Provided material Block Start

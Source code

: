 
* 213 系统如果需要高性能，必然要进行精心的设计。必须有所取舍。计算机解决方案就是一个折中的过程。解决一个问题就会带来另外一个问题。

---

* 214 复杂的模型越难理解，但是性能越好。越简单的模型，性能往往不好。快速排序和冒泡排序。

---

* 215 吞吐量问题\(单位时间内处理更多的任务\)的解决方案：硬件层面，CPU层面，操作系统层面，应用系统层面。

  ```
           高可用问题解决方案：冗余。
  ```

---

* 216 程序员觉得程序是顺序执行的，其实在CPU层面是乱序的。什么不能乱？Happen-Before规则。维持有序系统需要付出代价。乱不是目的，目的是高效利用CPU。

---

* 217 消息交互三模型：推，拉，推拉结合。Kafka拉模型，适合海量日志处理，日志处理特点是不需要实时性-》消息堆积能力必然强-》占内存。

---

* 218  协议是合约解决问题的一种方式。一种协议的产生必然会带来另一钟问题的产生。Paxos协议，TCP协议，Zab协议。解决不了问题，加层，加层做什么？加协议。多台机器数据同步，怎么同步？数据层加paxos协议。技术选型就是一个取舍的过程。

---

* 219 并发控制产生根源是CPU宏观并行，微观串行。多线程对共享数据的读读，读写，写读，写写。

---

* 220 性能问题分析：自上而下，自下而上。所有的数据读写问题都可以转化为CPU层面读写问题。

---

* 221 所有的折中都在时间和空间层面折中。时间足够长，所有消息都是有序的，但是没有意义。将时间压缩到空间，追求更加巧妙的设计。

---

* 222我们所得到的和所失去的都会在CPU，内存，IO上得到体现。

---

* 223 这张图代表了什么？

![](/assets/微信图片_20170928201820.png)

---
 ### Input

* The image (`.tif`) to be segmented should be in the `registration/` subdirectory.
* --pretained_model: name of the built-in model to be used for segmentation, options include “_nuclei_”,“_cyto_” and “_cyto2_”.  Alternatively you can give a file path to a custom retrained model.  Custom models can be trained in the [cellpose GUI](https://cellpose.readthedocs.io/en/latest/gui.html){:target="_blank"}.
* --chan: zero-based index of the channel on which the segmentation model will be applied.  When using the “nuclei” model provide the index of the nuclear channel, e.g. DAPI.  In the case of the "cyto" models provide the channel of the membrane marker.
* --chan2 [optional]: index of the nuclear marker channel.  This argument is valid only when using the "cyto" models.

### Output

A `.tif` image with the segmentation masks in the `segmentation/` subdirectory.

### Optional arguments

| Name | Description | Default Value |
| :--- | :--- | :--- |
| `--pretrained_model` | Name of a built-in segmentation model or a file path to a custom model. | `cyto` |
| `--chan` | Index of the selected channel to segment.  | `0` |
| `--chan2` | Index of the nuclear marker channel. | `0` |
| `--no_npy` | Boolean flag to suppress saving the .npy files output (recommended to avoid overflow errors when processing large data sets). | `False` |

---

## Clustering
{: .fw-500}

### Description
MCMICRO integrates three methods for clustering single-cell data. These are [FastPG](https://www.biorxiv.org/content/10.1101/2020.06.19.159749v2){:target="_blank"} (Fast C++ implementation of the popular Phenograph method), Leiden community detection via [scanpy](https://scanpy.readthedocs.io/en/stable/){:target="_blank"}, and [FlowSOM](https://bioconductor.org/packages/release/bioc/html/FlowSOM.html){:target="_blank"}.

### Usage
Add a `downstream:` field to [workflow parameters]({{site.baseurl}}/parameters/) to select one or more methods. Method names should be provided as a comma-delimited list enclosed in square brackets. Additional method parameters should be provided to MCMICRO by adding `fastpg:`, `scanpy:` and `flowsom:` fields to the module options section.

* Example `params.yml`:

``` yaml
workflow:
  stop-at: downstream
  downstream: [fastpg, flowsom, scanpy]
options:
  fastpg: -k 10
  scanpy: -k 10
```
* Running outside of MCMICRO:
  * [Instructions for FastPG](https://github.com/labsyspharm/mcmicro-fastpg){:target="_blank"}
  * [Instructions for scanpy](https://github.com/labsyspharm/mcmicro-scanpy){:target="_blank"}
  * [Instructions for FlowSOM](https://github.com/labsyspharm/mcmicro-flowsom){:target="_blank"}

Provided material Block End

■ Directions
Above are the entries. Output exactly the lines beginning with the line that has "image with the" and ending with the line that has "### Description".

■ Exercise response
A `.tif` image with the segmentation masks in the `segmentation/` subdirectory.

### Optional arguments

| Name | Description | Default Value |
| :--- | :--- | :--- |
| `--pretrained_model` | Name of a built-in segmentation model or a file path to a custom model. | `cyto` |
| `--chan` | Index of the selected channel to segment.  | `0` |
| `--chan2` | Index of the nuclear marker channel. | `0` |
| `--no_npy` | Boolean flag to suppress saving the .npy files output (recommended to avoid overflow errors when processing large data sets). | `False` |

---

## Clustering
{: .fw-500}

### Description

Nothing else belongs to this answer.